_DESCRIPTION OF THE TASK_: Scan the listing below. Return every line containing the string "męskiego".

————————

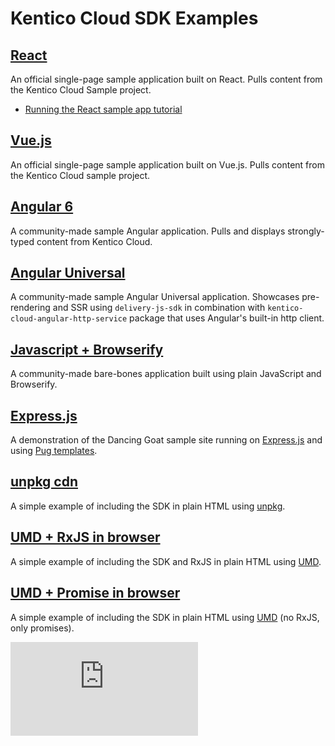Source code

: # Kentico Cloud SDK Examples

## [React](https://github.com/Kentico/cloud-sample-app-react)

An official single-page sample application built on React. Pulls content from the Kentico Cloud Sample project.

* [Running the React sample app tutorial](https://developer.kenticocloud.com/v1/docs/running-react-sample-app)

## [Vue.js](https://github.com/Kentico/cloud-sample-app-vue)

An official single-page sample application built on Vue.js. Pulls content from the Kentico Cloud sample project.

## [Angular 6](https://github.com/Enngage/KenticoCloudSampleAngularApp)

A community-made sample Angular application. Pulls and displays strongly-typed content from Kentico Cloud.

## [Angular Universal](https://github.com/Enngage/kentico-cloud-js-angular-universal-starter)

A community-made sample Angular Universal application. Showcases pre-rendering and SSR using `delivery-js-sdk` in combination with `kentico-cloud-angular-http-service` package that uses Angular's built-in http client.

## [Javascript + Browserify](https://github.com/Enngage/KenticoCloudSampleJavascriptApp)

A community-made bare-bones application built using plain JavaScript and Browserify.

## [Express.js](https://github.com/Kentico/cloud-expressjs-app) 

A demonstration of the Dancing Goat sample site running on [Express.js](https://expressjs.com/) and using [Pug templates](https://github.com/pugjs/pug).

## [unpkg cdn](https://github.com/Enngage/kentico-cloud-js/blob/master/packages/delivery/demo/unpkg/index.html)

A simple example of including the SDK in plain HTML using [unpkg](https://unpkg.com/#/).

## [UMD + RxJS in browser](https://github.com/Enngage/kentico-cloud-js/blob/master/packages/delivery/demo/umd-rxjs/index.html)

A simple example of including the SDK and RxJS in plain HTML using [UMD](https://github.com/umdjs/umd). 

## [UMD + Promise in browser](https://github.com/Enngage/kentico-cloud-js/blob/master/packages/delivery/demo/umd-promise/index.html)

A simple example of including the SDK in plain HTML using [UMD](https://github.com/umdjs/umd) (no RxJS, only promises). 

![Analytics](https://kentico-ga-beacon.azurewebsites.net/api/UA-69014260-4/Enngage/kentico-cloud-js/master/examples/readme.md?pixel)

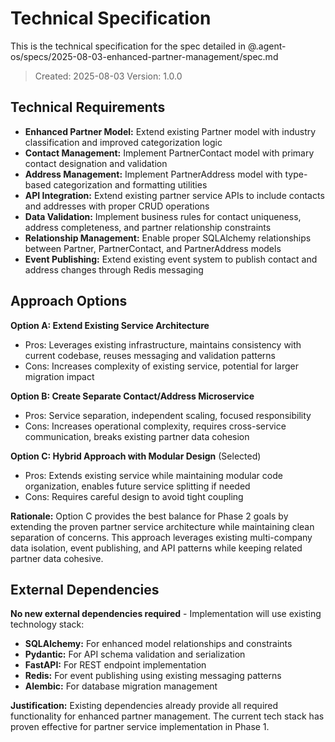 # Technical Specification

This is the technical specification for the spec detailed in @.agent-os/specs/2025-08-03-enhanced-partner-management/spec.md

> Created: 2025-08-03
> Version: 1.0.0

## Technical Requirements

- **Enhanced Partner Model:** Extend existing Partner model with industry classification and improved categorization logic
- **Contact Management:** Implement PartnerContact model with primary contact designation and validation
- **Address Management:** Implement PartnerAddress model with type-based categorization and formatting utilities
- **API Integration:** Extend existing partner service APIs to include contacts and addresses with proper CRUD operations
- **Data Validation:** Implement business rules for contact uniqueness, address completeness, and partner relationship constraints
- **Relationship Management:** Enable proper SQLAlchemy relationships between Partner, PartnerContact, and PartnerAddress models
- **Event Publishing:** Extend existing event system to publish contact and address changes through Redis messaging

## Approach Options

**Option A: Extend Existing Service Architecture**
- Pros: Leverages existing infrastructure, maintains consistency with current codebase, reuses messaging and validation patterns
- Cons: Increases complexity of existing service, potential for larger migration impact

**Option B: Create Separate Contact/Address Microservice** 
- Pros: Service separation, independent scaling, focused responsibility
- Cons: Increases operational complexity, requires cross-service communication, breaks existing partner data cohesion

**Option C: Hybrid Approach with Modular Design** (Selected)
- Pros: Extends existing service while maintaining modular code organization, enables future service splitting if needed
- Cons: Requires careful design to avoid tight coupling

**Rationale:** Option C provides the best balance for Phase 2 goals by extending the proven partner service architecture while maintaining clean separation of concerns. This approach leverages existing multi-company data isolation, event publishing, and API patterns while keeping related partner data cohesive.

## External Dependencies

**No new external dependencies required** - Implementation will use existing technology stack:
- **SQLAlchemy:** For enhanced model relationships and constraints
- **Pydantic:** For API schema validation and serialization
- **FastAPI:** For REST endpoint implementation
- **Redis:** For event publishing using existing messaging patterns
- **Alembic:** For database migration management

**Justification:** Existing dependencies already provide all required functionality for enhanced partner management. The current tech stack has proven effective for partner service implementation in Phase 1.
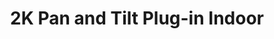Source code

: ---
date_added: 2023-08-20
vendor: eufy
title: 2K Pan and Tilt Plug-in Indoor
category: camera
zigbeemodel: ['E220']
compatible: [wifi]
mlink: https://uk.eufy.com/products/t8410
---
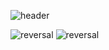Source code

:![header](https://capsule-render.vercel.app/api?type=wave&color=dadada&height=300&section=header&text=nohsihyun's%20GitHub&fontSize=90)

![reversal](https://capsule-render.vercel.app/api?type=rect&text=Project&fontAlign=30&fontSize=30&desc=U-Healthcare_sevice_program%20&descAlign=60&descAlignY=50&theme=radical)
![reversal](https://capsule-render.vercel.app/api?type=rect&text=Project&fontAlign=30&fontSize=30&desc=Deep_learning_Lung%20&descAlign=60&descAlignY=50&theme=radical)
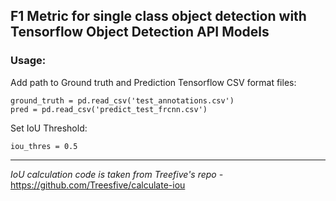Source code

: ## F1 Metric for single class object detection with Tensorflow Object Detection API Models
### Usage:
Add path to Ground truth and Prediction Tensorflow CSV format files:

    ground_truth = pd.read_csv('test_annotations.csv')
    pred = pd.read_csv('predict_test_frcnn.csv')


Set IoU Threshold:

    iou_thres = 0.5
---
*IoU calculation code is taken from Treefive's repo -* https://github.com/Treesfive/calculate-iou
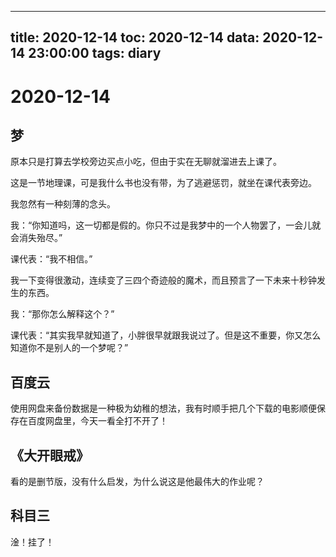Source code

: 
---
title: 2020-12-14
toc: 2020-12-14
data: 2020-12-14 23:00:00
tags: diary
---


# 2020-12-14

## 梦

原本只是打算去学校旁边买点小吃，但由于实在无聊就溜进去上课了。

这是一节地理课，可是我什么书也没有带，为了逃避惩罚，就坐在课代表旁边。



我忽然有一种刻薄的念头。

我：“你知道吗，这一切都是假的。你只不过是我梦中的一个人物罢了，一会儿就会消失殆尽。”

课代表：“我不相信。”

我一下变得很激动，连续变了三四个奇迹般的魔术，而且预言了一下未来十秒钟发生的东西。

我：“那你怎么解释这个？”

课代表：“其实我早就知道了，小胖很早就跟我说过了。但是这不重要，你又怎么知道你不是别人的一个梦呢？”

## 百度云

使用网盘来备份数据是一种极为幼稚的想法，我有时顺手把几个下载的电影顺便保存在百度网盘里，今天一看全打不开了！

## 《大开眼戒》

看的是删节版，没有什么启发，为什么说这是他最伟大的作业呢？



## 科目三

淦！挂了！



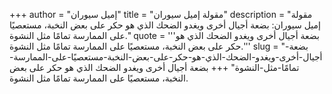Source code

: +++
author = "إميل سيوران"
title = "مقولة إميل سيوران"
description = "مقولة إميل سيوران: بضعة أجيال أخرى ويغدو الضحك الذي هو حكر على بعض النخبة، مستعصيًا على الممارسة تمامًا مثل النشوة."
quote = '''بضعة أجيال أخرى ويغدو الضحك الذي هو حكر على بعض النخبة، مستعصيًا على الممارسة تمامًا مثل النشوة.'''
slug = "بضعة-أجيال-أخرى-ويغدو-الضحك-الذي-هو-حكر-على-بعض-النخبة-مستعصيًا-على-الممارسة-تمامًا-مثل-النشوة"
+++
بضعة أجيال أخرى ويغدو الضحك الذي هو حكر على بعض النخبة، مستعصيًا على الممارسة تمامًا مثل النشوة.
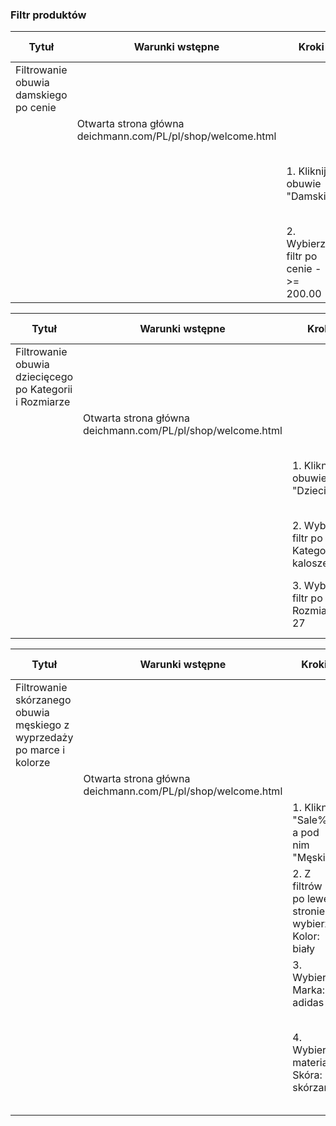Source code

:### Filtr produktów
                  
Tytuł  | Warunki wstępne | Kroki | Oczekiwany rezultat
------------- | ------------- | --- | ---
Filtrowanie obuwia damskiego po cenie| | |
|| Otwarta strona główna deichmann.com/PL/pl/shop/welcome.html | |
| | | 1. Kliknij obuwie "Damskie" | Otwarta zakładka z damskimi butami, po lewej stronie widać filtry
| | | 2. Wybierz filtr po cenie - >= 200.00 | Na stronie jest 241 artykułów o wybranym kryterium
  
Tytuł  | Warunki wstępne | Kroki | Oczekiwany rezultat
------------- | ------------- | --- | ---
Filtrowanie obuwia dziecięcego po Kategorii i Rozmiarze | | | |
|| Otwarta strona główna deichmann.com/PL/pl/shop/welcome.html | |
| | | 1. Kliknij obuwie "Dziecięce" | Otwarta zakładka z dziecięcymi butami, po lewej stronie widać filtry
| | | 2. Wybierz filtr po Kategorii: kalosze | Na stronie widać tylko dziecięce kalosze
| | | 3. Wybierz filtr po Rozmiar: 27 | Na stronie widać trzy artykuły o wybranych kryteriach
  
Tytuł  | Warunki wstępne | Kroki | Oczekiwany rezultat
------------- | ------------- | --- | ---
Filtrowanie skórzanego obuwia męskiego z wyprzedaży po marce i kolorze  | | |
|| Otwarta strona główna deichmann.com/PL/pl/shop/welcome.html | |
| | | 1. Kliknij "Sale%", a pod nim "Męskie"| Otwarta strona z wyprzedażami męskiego obuwia
| | | 2. Z filtrów po lewej stronie wybierz Kolor: biały | Box z kolorem białym zaznaczony
| | | 3. Wybierz Marka: adidas | Na stronie wyświetla się 6 par obuwia
| | | 4. Wybierz materiał Skóra: skórzane | Strona nie wyświetla wybranego filtru, na stronie nie ma obuwia o wybranych kryteriach
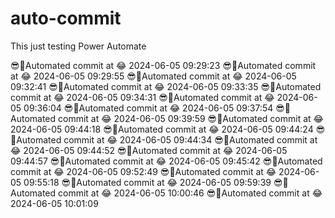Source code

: # auto-commit
This just testing Power Automate

😎🌲Automated commit at 😂 2024-06-05 09:29:23
😎🌲Automated commit at 😂 2024-06-05 09:29:55
😎🌲Automated commit at 😂 2024-06-05 09:32:41
😎🌲Automated commit at 😂 2024-06-05 09:33:35
😎🌲Automated commit at 😂 2024-06-05 09:34:31
😎🌲Automated commit at 😂 2024-06-05 09:36:04
😎🌲Automated commit at 😂 2024-06-05 09:37:54
😎🌲Automated commit at 😂 2024-06-05 09:39:59
😎🌲Automated commit at 😂 2024-06-05 09:44:18
😎🌲Automated commit at 😂 2024-06-05 09:44:24
😎🌲Automated commit at 😂 2024-06-05 09:44:34
😎🌲Automated commit at 😂 2024-06-05 09:44:52
😎🌲Automated commit at 😂 2024-06-05 09:44:57
😎🌲Automated commit at 😂 2024-06-05 09:45:42
😎🌲Automated commit at 😂 2024-06-05 09:52:49
😎🌲Automated commit at 😂 2024-06-05 09:55:18
😎🌲Automated commit at 😂 2024-06-05 09:59:39
😎🌲Automated commit at 😂 2024-06-05 10:00:46
😎🌲Automated commit at 😂 2024-06-05 10:01:09
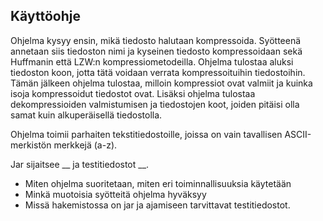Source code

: ## Käyttöohje

Ohjelma kysyy ensin, mikä tiedosto halutaan kompressoida. Syötteenä annetaan siis tiedoston nimi ja kyseinen tiedosto kompressoidaan sekä Huffmanin että LZW:n kompressiometodeilla. Ohjelma tulostaa aluksi tiedoston koon, jotta tätä voidaan verrata kompressoituihin tiedostoihin. Tämän jälkeen ohjelma tulostaa, milloin kompressiot ovat valmiit ja kuinka isoja kompressoidut tiedostot ovat. Lisäksi ohjelma tulostaa dekompressioiden valmistumisen ja tiedostojen koot, joiden pitäisi olla samat kuin alkuperäisellä tiedostolla.

Ohjelma toimii parhaiten tekstitiedostoille, joissa on vain tavallisen ASCII-merkistön merkkejä (a-z).

Jar sijaitsee __ ja testitiedostot __.

- Miten ohjelma suoritetaan, miten eri toiminnallisuuksia käytetään
- Minkä muotoisia syötteitä ohjelma hyväksyy
- Missä hakemistossa on jar ja ajamiseen tarvittavat testitiedostot.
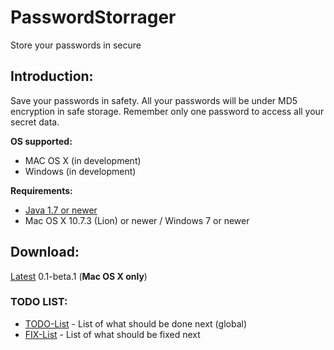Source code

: # PasswordStorrager
Store your passwords in secure

## Introduction:
Save your passwords in safety. All your passwords will be under MD5 encryption in safe storage.
Remember only one password to access all your secret data.

**OS supported:**
- MAC OS X (in development)
- Windows (in development)

**Requirements:**
- [Java 1.7 or newer](http://java.com/ru/download/)
- Mac OS X 10.7.3 (Lion) or newer / Windows 7 or newer

## Download:
[Latest](https://github.com/benchdoos/PasswordStorrager/releases/tag/v0.1-beta.1) 0.1-beta.1 (**Mac OS X only**)

### TODO LIST:
- [TODO-List](TODOLIST.md)  - List of what should be done next (global)
- [FIX-List](FIXLIST.md) -  List of what should be fixed next


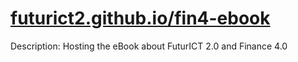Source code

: # [futurict2.github.io/fin4-ebook](https://futurict2.github.io/fin4-ebook/)
Description: Hosting the eBook about FuturICT 2.0 and Finance 4.0
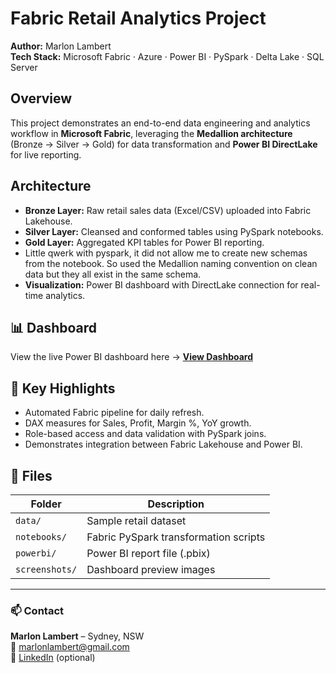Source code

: # Fabric Retail Analytics Project

**Author:** Marlon Lambert  
**Tech Stack:** Microsoft Fabric · Azure · Power BI · PySpark · Delta Lake · SQL Server

## Overview
This project demonstrates an end-to-end data engineering and analytics workflow in **Microsoft Fabric**, leveraging the **Medallion architecture** (Bronze → Silver → Gold) for data transformation and **Power BI DirectLake** for live reporting.

## Architecture
- **Bronze Layer:** Raw retail sales data (Excel/CSV) uploaded into Fabric Lakehouse.  
- **Silver Layer:** Cleansed and conformed tables using PySpark notebooks.  
- **Gold Layer:** Aggregated KPI tables for Power BI reporting.
- Little qwerk with pyspark, it did not allow me to create new schemas from the notebook. So used the Medallion naming convention on clean data but they all exist in the same schema.  
- **Visualization:** Power BI dashboard with DirectLake connection for real-time analytics.

## 📊 Dashboard
View the live Power BI dashboard here → [**View Dashboard**](https://app.fabric.microsoft.com/reportEmbed?reportId=3161d10f-5c99-4518-a5d3-8bb2a7ceb35d&autoAuth=true&ctid=8547dc42-5be6-4cd3-a863-a6be51afc13b)


## 🚀 Key Highlights
- Automated Fabric pipeline for daily refresh.  
- DAX measures for Sales, Profit, Margin %, YoY growth.  
- Role-based access and data validation with PySpark joins.  
- Demonstrates integration between Fabric Lakehouse and Power BI.

## 🧰 Files
| Folder | Description |
|--------|--------------|
| `data/` | Sample retail dataset |
| `notebooks/` | Fabric PySpark transformation scripts |
| `powerbi/` | Power BI report file (.pbix) |
| `screenshots/` | Dashboard preview images |

---

### 📫 Contact
**Marlon Lambert** – Sydney, NSW  
📧 marlonlambert@gmail.com  
🔗 [LinkedIn](https://linkedin.com) (optional)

————————

_FINAL ANSWER_:
Filtrowanie skórzanego obuwia męskiego z wyprzedaży po marce i kolorze  | | |
| | | 1. Kliknij "Sale%", a pod nim "Męskie"| Otwarta strona z wyprzedażami męskiego obuwia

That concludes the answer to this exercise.